The liquidity gauge pools are designed to measure the locked POD (Proof of Deposit) liquidity and distribute block emissions to liquidity providers in a fair and proportionate manner. This system not only incentivizes users to contribute to the platform's liquidity but also rewards those who hold veNPM tokens by offering boosted NPM emissions and increased voting power.
In the absence of veNPM tokens, the liquidity gauge would distribute NPM block emissions evenly based on the units of locked PODs. Every user who provides liquidity would receive rewards in direct proportion to their contribution. This equitable distribution mechanism ensures that each participant is appropriately compensated for their stake in the platform's liquidity pools.
However, the introduction of veNPM tokens adds opportunity to the users who hold veNPM tokens. The veNPM holders enjoy a boost in both their NPM emissions and voting power, providing them with greater influence over the distribution of block emissions to various liquidity pools. This boost is contingent upon the duration of their NPM tokens being locked – the longer the lock period, the greater the boost.
In a scenario where all users have veNPM tokens with the maximum boost and equivalent units of locked PODs, the distribution of NPM block emissions would remain proportionate, just like the situation with no veNPM tokens. This ensures that even in a fully boosted environment, the rewards remain equitable among all participants.
However, when some users hold veNPM tokens while others do not, the boosted voting power associated with the veNPM tokens comes into play. This allows users with veNPM tokens to attract a larger share of the block emissions, effectively increasing their rewards as compared to users without veNPM tokens.
The liquidity gauge system's design enables users to redirect block emissions to their preferred liquidity pools without incurring significant gas fees. This further enhances the user experience and makes the platform more attractive to a broader range of participants.
- Incentivized Participation: By rewarding users with NPM tokens for staking their liquidity provider (LP) tokens, the liquidity gauge pools incentivize users to actively participate in the platform.
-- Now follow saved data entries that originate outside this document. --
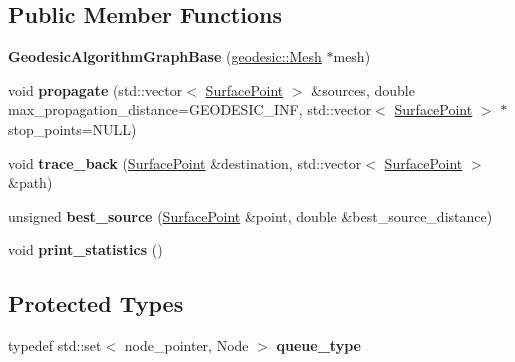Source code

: \subsection*{Public Member Functions}
\begin{DoxyCompactItemize}
\item 
\hypertarget{classgeodesic_1_1_geodesic_algorithm_graph_base_ae492310ecfd6208a727d1680d9751179}{}{\bfseries Geodesic\+Algorithm\+Graph\+Base} (\hyperlink{classgeodesic_1_1_mesh}{geodesic\+::\+Mesh} $\ast$mesh)\label{classgeodesic_1_1_geodesic_algorithm_graph_base_ae492310ecfd6208a727d1680d9751179}

\item 
\hypertarget{classgeodesic_1_1_geodesic_algorithm_graph_base_a626631f58f33d7e53f3e68f5851d7808}{}void {\bfseries propagate} (std\+::vector$<$ \hyperlink{classgeodesic_1_1_surface_point}{Surface\+Point} $>$ \&sources, double max\+\_\+propagation\+\_\+distance=G\+E\+O\+D\+E\+S\+I\+C\+\_\+\+I\+N\+F, std\+::vector$<$ \hyperlink{classgeodesic_1_1_surface_point}{Surface\+Point} $>$ $\ast$stop\+\_\+points=N\+U\+L\+L)\label{classgeodesic_1_1_geodesic_algorithm_graph_base_a626631f58f33d7e53f3e68f5851d7808}

\item 
\hypertarget{classgeodesic_1_1_geodesic_algorithm_graph_base_a8166429fb5f94a4654a8ff3db1712aea}{}void {\bfseries trace\+\_\+back} (\hyperlink{classgeodesic_1_1_surface_point}{Surface\+Point} \&destination, std\+::vector$<$ \hyperlink{classgeodesic_1_1_surface_point}{Surface\+Point} $>$ \&path)\label{classgeodesic_1_1_geodesic_algorithm_graph_base_a8166429fb5f94a4654a8ff3db1712aea}

\item 
\hypertarget{classgeodesic_1_1_geodesic_algorithm_graph_base_aef5dc1c15289e879166f0b8f378772b5}{}unsigned {\bfseries best\+\_\+source} (\hyperlink{classgeodesic_1_1_surface_point}{Surface\+Point} \&point, double \&best\+\_\+source\+\_\+distance)\label{classgeodesic_1_1_geodesic_algorithm_graph_base_aef5dc1c15289e879166f0b8f378772b5}

\item 
\hypertarget{classgeodesic_1_1_geodesic_algorithm_graph_base_a0254b8c4e9ec6bafcf4ab78fb2867a80}{}void {\bfseries print\+\_\+statistics} ()\label{classgeodesic_1_1_geodesic_algorithm_graph_base_a0254b8c4e9ec6bafcf4ab78fb2867a80}

\end{DoxyCompactItemize}
\subsection*{Protected Types}
\begin{DoxyCompactItemize}
\item 
\hypertarget{classgeodesic_1_1_geodesic_algorithm_graph_base_a83b12ebf237e79081ad75397f2b9238d}{}typedef std\+::set$<$ node\+\_\+pointer, Node $>$ {\bfseries queue\+\_\+type}\label{classgeodesic_1_1_geodesic_algorithm_graph_base_a83b12ebf237e79081ad75397f2b9238d}

\end{DoxyCompactItemize}
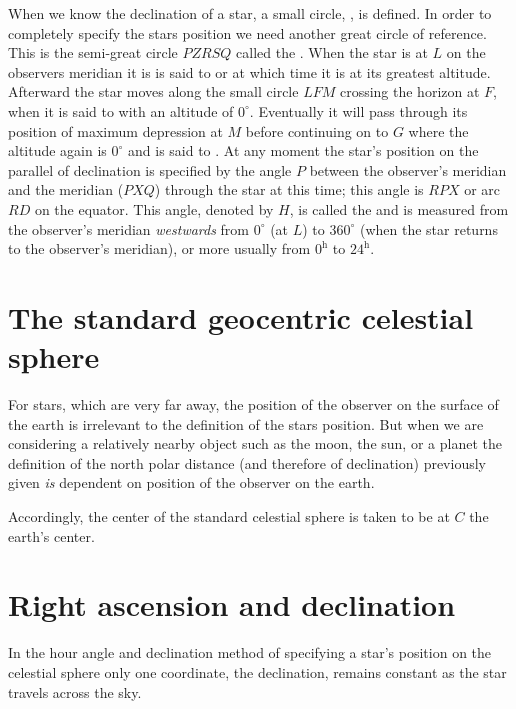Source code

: When we know the declination of a star, a small circle, {}, is defined. In order to completely
specify the stars position we need another great circle of
reference. This is the semi-great circle $PZRSQ$ called the
{}. When the star is at $L$ on the observers
meridian it is is said to {} or {} at which
time it is at its greatest altitude. Afterward the star moves along
the small circle $LFM$ crossing the horizon at $F$, when it is said to
{} with an altitude of $0^\circ$. Eventually it will pass through
its position of maximum depression at $M$ before continuing on to $G$
where the altitude again is $0^\circ$ and is said to {}. At
any moment the star's position on the parallel of declination is
specified by the angle $P$ between the observer's meridian and the
meridian ($PXQ$) through the star at this time; this angle is $RPX$ or
arc $RD$ on the equator. This angle, denoted by $H$, is called the
{} and is measured from the observer's meridian
\textit{westwards} from $0^\circ$ (at $L$) to $360^\circ$ (when the star
returns to the observer's meridian), or more usually from $0^{\mathrm{h}}$ to 
$24^{\mathrm{h}}$. 

\section{The standard geocentric celestial sphere}


For stars, which are very far away, the position of the observer on
the surface of the earth is irrelevant to the definition of the stars
position. But when we are considering a relatively nearby object such
as the moon, the sun, or a planet the definition of the north polar
distance (and therefore of declination) previously given {\it is}
dependent on position of the observer on the earth. 

Accordingly, the center of the standard celestial sphere is taken to
be at $C$ the earth's center. 

\section{Right ascension and declination}

In the hour angle and declination method of specifying a star's
position on the celestial sphere only one coordinate, the declination,
remains constant as the star travels across the sky. 

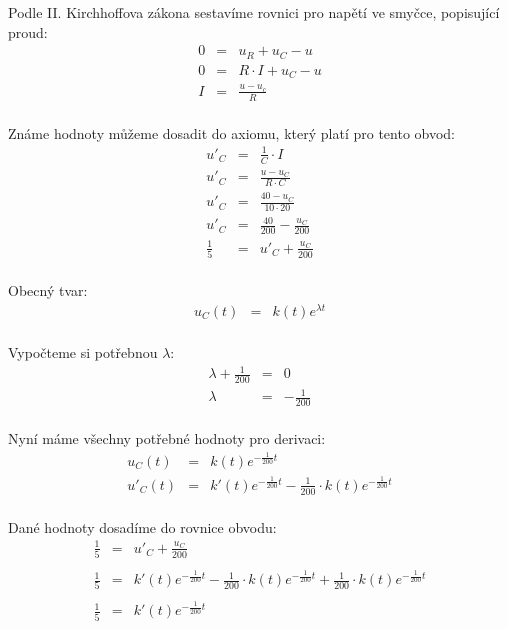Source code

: \documentclass[a4paper,oneside,13pt]{article}
\begin{document}
	Podle \RN{2}. Kirchhoffova zákona sestavíme rovnici pro napětí ve smyčce, popisující proud:
	\begin{eqnarray*}
		0 & = & u_{R} + u_{C} - u \\
		0 & = & R \cdot I + u_{C} - u \\
		I & = & \frac{u - u_{c}}{R} \\
	\end{eqnarray*}

	Známe hodnoty můžeme dosadit do axiomu, který platí pro tento obvod:
	\begin{eqnarray*}
		u'_{C} & = & \frac{1}{C} \cdot I \\
		u'_{C} & = & \frac{u - u_{C}}{R \cdot C} \\
		u'_{C} & = & \frac{40 - u_{C}}{10 \cdot 20} \\
		u'_{C} & = & \frac{40}{200} - \frac{u_{C}}{200} \\
		\frac{1}{5} & = & u'_{C} + \frac{u_{C}}{200} \\
	\end{eqnarray*}
	
	Obecný tvar: 
	\begin{eqnarray*}
		u_{C}(t) & = & k(t)e^{\lambda t} \\
	\end{eqnarray*}

	Vypočteme si potřebnou $\lambda$:
	\begin{eqnarray*}
		\lambda + \frac{1}{200} & = & 0 \\
		\lambda & = & -\frac{1}{200} \\
	\end{eqnarray*}

	Nyní máme všechny potřebné hodnoty pro derivaci:
	\begin{eqnarray*}
		u_{C}(t) & = & k(t)e^{-\frac{1}{200}t} \\
		u'_{C}(t) & = & k'(t)e^{-\frac{1}{200}t} - \frac{1}{200} \cdot k(t)e^{-\frac{1}{200}t} \\
	\end{eqnarray*}

	Dané hodnoty dosadíme do rovnice obvodu:
	\begin{eqnarray*}
		 \frac{1}{5} & = & u'_{C} + \frac{u_{C}}{200} \\ \\
		 \frac{1}{5} & = & k'(t)e^{-\frac{1}{200}t} - \frac{1}{200} \cdot k(t)e^{-\frac{1}{200}t} +  \frac{1}{200} \cdot k(t)e^{-\frac{1}{200}t} \\ \\
		 \frac{1}{5} & = & k'(t)e^{-\frac{1}{200}t} \\
	\end{eqnarray*}
\end{document}

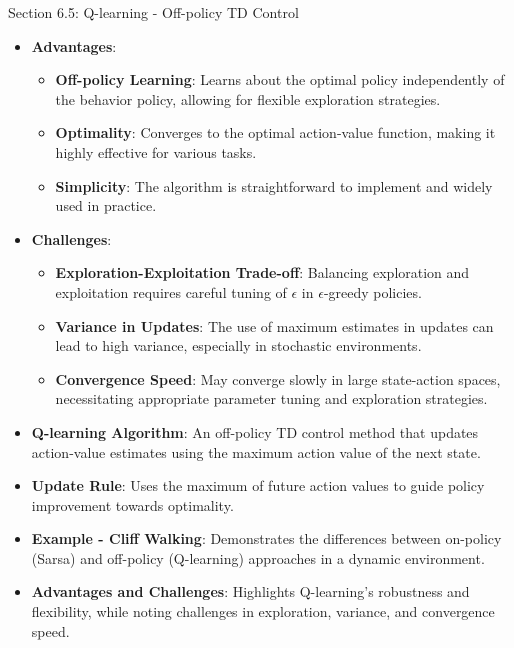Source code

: \begin{notes}{Section 6.5: Q-learning - Off-policy TD Control}
\begin{highlight}
        \begin{itemize}
            \item \textbf{Advantages}:
                \begin{itemize}
                    \item \textbf{Off-policy Learning}: Learns about the optimal policy independently of the behavior policy, allowing for flexible exploration strategies.
                    \item \textbf{Optimality}: Converges to the optimal action-value function, making it highly effective for various tasks.
                    \item \textbf{Simplicity}: The algorithm is straightforward to implement and widely used in practice.
                \end{itemize}
            \item \textbf{Challenges}:
                \begin{itemize}
                    \item \textbf{Exploration-Exploitation Trade-off}: Balancing exploration and exploitation requires careful tuning of $\epsilon$ in $\epsilon$-greedy policies.
                    \item \textbf{Variance in Updates}: The use of maximum estimates in updates can lead to high variance, especially in stochastic environments.
                    \item \textbf{Convergence Speed}: May converge slowly in large state-action spaces, necessitating appropriate parameter tuning and exploration strategies.
                \end{itemize}
        \end{itemize}
    
    \end{highlight}
    
    \begin{highlight}
    
        \begin{itemize}
            \item \textbf{Q-learning Algorithm}: An off-policy TD control method that updates action-value estimates using the maximum action value of the next state.
            \item \textbf{Update Rule}: Uses the maximum of future action values to guide policy improvement towards optimality.
            \item \textbf{Example - Cliff Walking}: Demonstrates the differences between on-policy (Sarsa) and off-policy (Q-learning) approaches in a dynamic environment.
            \item \textbf{Advantages and Challenges}: Highlights Q-learning's robustness and flexibility, while noting challenges in exploration, variance, and convergence speed.
        \end{itemize}
    

\end{highlight}
\end{notes}
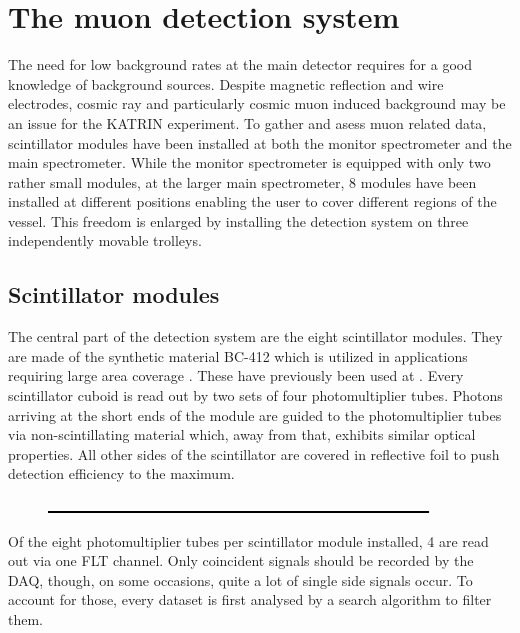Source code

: 
\chapter{The muon detection system}
\label{ch:The muon detection system}
  The need for low background rates at the main detector requires for a good knowledge of background sources. Despite magnetic reflection and wire electrodes, cosmic ray and particularly cosmic muon induced background may be an issue for the KATRIN experiment. To gather and asess muon related data, scintillator modules have been installed at both the monitor spectrometer and the main spectrometer. While the monitor spectrometer is equipped with only two rather small modules, at the larger main spectrometer, 8 modules have been installed at different positions enabling the user to cover different regions of the vessel. This freedom is enlarged by installing the detection system on three independently movable trolleys.
  \section{Scintillator modules}
  \label{ch:The muon detection system:sec:Scintillator modules}
  The central part of the detection system are the eight scintillator modules. They are made of the synthetic material BC-412 which is utilized in applications requiring large area coverage \cite{scintillatorManual}. These have previously been used at  . Every scintillator cuboid is read out by two sets of four photomultiplier tubes. Photons arriving at the short ends of the module are guided to the photomultiplier tubes via non-scintillating material which, away from that, exhibits similar optical properties. All other sides of the scintillator are covered in reflective foil to push detection efficiency to the maximum.
  \begin{figure}
    \centering
    \includegraphics[width = 0.9\textwidth]{graphics/dummy.eps}	
  \end{figure}
  Of the eight photomultiplier tubes per scintillator module installed, 4 are read out via one FLT channel. Only coincident signals should be recorded by the DAQ, though, on some occasions, quite a lot of single side signals occur. To account for those, every dataset is first analysed by a search algorithm to filter them.
  

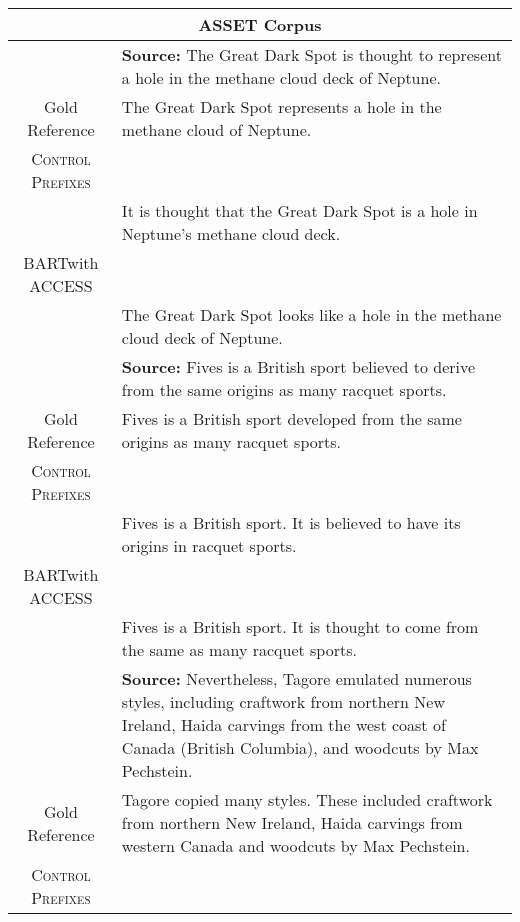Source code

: \documentclass[11pt]{article}
\newcommand{\control}{\textsc{Control Prefixes}\xspace}
\newcommand{\bartl}{BART}
\begin{document}
\begin{table*}[bth!]
\scriptsize
  \centering
  \renewcommand{\arraystretch}{1.3}
  \begin{tabular}{c|p{}}
  \hline
 
  \multicolumn{2}{c}{\textbf{ASSET Corpus}} \\ \hline
 & \textbf{Source:} The Great Dark Spot is thought to represent a hole in the methane cloud deck of Neptune. \\ \hline

  
Gold Reference
& The Great Dark Spot represents a hole in the methane cloud of Neptune. \\ \hline
\control  \\
& It is thought that the Great Dark Spot is a hole in Neptune's methane cloud deck.\\ \hline
\bartl with ACCESS \\

& The Great Dark Spot looks like a hole in the methane cloud deck of Neptune.
\\ \midrule \hline

 & \textbf{Source:} Fives is a British sport believed to derive from the same origins as many racquet sports. \\ \hline

  
Gold Reference
& Fives is a British sport developed from the same origins as many racquet sports. \\ \hline
\control \\


& Fives is a British sport. It is believed to have its origins in racquet sports.\\ \hline
\bartl with ACCESS \\

& Fives is a British sport. It is thought to come from the same as many racquet sports.
\\ \midrule \hline

 & \textbf{Source:} Nevertheless, Tagore emulated numerous styles, including craftwork from northern New Ireland, Haida carvings from the west coast of Canada (British Columbia), and woodcuts by Max Pechstein. \\ \hline

  
Gold Reference
& Tagore copied many styles. These included craftwork from northern New Ireland, Haida carvings from western Canada and woodcuts by Max Pechstein. \\ \hline
\control\\



\end{tabular}
\end{table*}
\end{document}
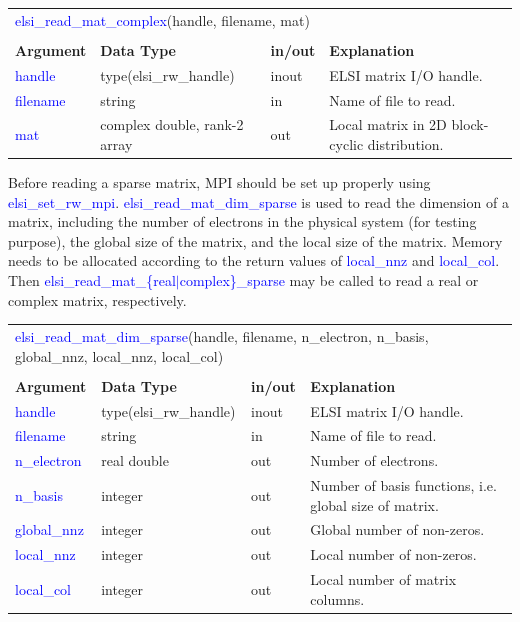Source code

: \documentclass{report}
\newcommand{\tcb}[1]{\textcolor{blue}{#1}}
\begin{document}
\begin{tabular}[]{|p{20mm}|p{45mm}|p{15mm}|p{85mm}|}
\multicolumn{4}{l}{\tcb{elsi\_read\_mat\_complex}(handle, filename, mat)}\\
\multicolumn{4}{l}{}\\
\hline
\multicolumn{1}{|l|}{\textbf{Argument}} & \multicolumn{1}{l|}{\textbf{Data Type}} & \multicolumn{1}{l|}{\textbf{in/out}} & \multicolumn{1}{l|}{\textbf{Explanation}}\\
\hline
\tcb{handle}   & type(elsi\_rw\_handle)       & inout & ELSI matrix I/O handle.\\
\hline
\tcb{filename} & string                       & in    & Name of file to read.\\
\hline
\tcb{mat}      & complex double, rank-2 array & out   & Local matrix in 2D block-cyclic distribution.\\
\hline
\end{tabular}

Before reading a sparse matrix, MPI should be set up properly using \tcb{elsi\_set\_rw\_mpi}. \tcb{elsi\_read\_mat\_dim\_sparse} is used to read the dimension of a matrix, including the number of electrons in the physical system (for testing purpose), the global size of the matrix, and the local size of the matrix. Memory needs to be allocated according to the return values of \tcb{local\_nnz} and \tcb{local\_col}. Then \tcb{elsi\_read\_mat\_\{real$\vert$complex\}\_sparse} may be called to read a real or complex matrix, respectively.

\begin{tabular}[]{|p{20mm}|p{45mm}|p{15mm}|p{85mm}|}
\multicolumn{4}{l}{\tcb{elsi\_read\_mat\_dim\_sparse}(handle, filename, n\_electron, n\_basis, global\_nnz, local\_nnz, local\_col)}\\
\multicolumn{4}{l}{}\\
\hline
\multicolumn{1}{|l|}{\textbf{Argument}} & \multicolumn{1}{l|}{\textbf{Data Type}} & \multicolumn{1}{l|}{\textbf{in/out}} & \multicolumn{1}{l|}{\textbf{Explanation}}\\
\hline
\tcb{handle}      & type(elsi\_rw\_handle) & inout & ELSI matrix I/O handle.\\
\hline
\tcb{filename}    & string                 & in    & Name of file to read.\\
\hline
\tcb{n\_electron} & real double            & out   & Number of electrons.\\
\hline
\tcb{n\_basis}    & integer                & out   & Number of basis functions, i.e. global size of matrix.\\
\hline
\tcb{global\_nnz} & integer                & out   & Global number of non-zeros.\\
\hline
\tcb{local\_nnz}  & integer                & out   & Local number of non-zeros.\\
\hline
\tcb{local\_col}  & integer                & out   & Local number of matrix columns.\\
\hline
\end{tabular}
\end{document}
This not only increases the liquidity in the protocol but also encourages users to engage with the community and contribute to the platform's long-term success.
- Boosted Rewards and Voting Power: The veNPM tokens enable users to receive boosted NPM emissions and increased voting power. This additional incentive encourages users to lock their NPM tokens for longer periods, resulting in greater commitment to the platform and its governance. In turn, this fosters a stronger sense of community as users become more invested in the platform's growth and development.
- Decentralized Governance through Gauge Registry: The gauge controller registry, in conjunction with the liquidity gauge pools, empowers users to vote on proposals that redirect NPM emissions to their favorite insurance pools. By giving users the ability to influence the allocation of rewards, the platform fosters a sense of ownership and encourages users to take an active role in its governance. This democratic approach to decision-making aligns the interests of the community and ensures that the platform evolves in a way that benefits all stakeholders.
- Collaboration with Third-Party Protocols: The Neptune Mutual ecosystem's design allows third-party protocols to provide their native tokens as rewards to veNPM token holders. This encourages the redirection of NPM token emissions to their insurance pools, attracting more liquidity providers in the process. This collaborative aspect promotes community alignment by fostering partnerships and synergies between different protocols within the DeFi space.
- Gas-Efficient Voting: The liquidity gauge pools feature a gas-efficient voting system that enables users to redirect block emissions to their preferred liquidity pools without incurring any gas fees. The gauge setup gas fee is paid by Neptune Mutual by charging a small platform fee. This not only enhances the user experience but also contributes to a more sustainable DeFi ecosystem that is accessible to a wider range of participants.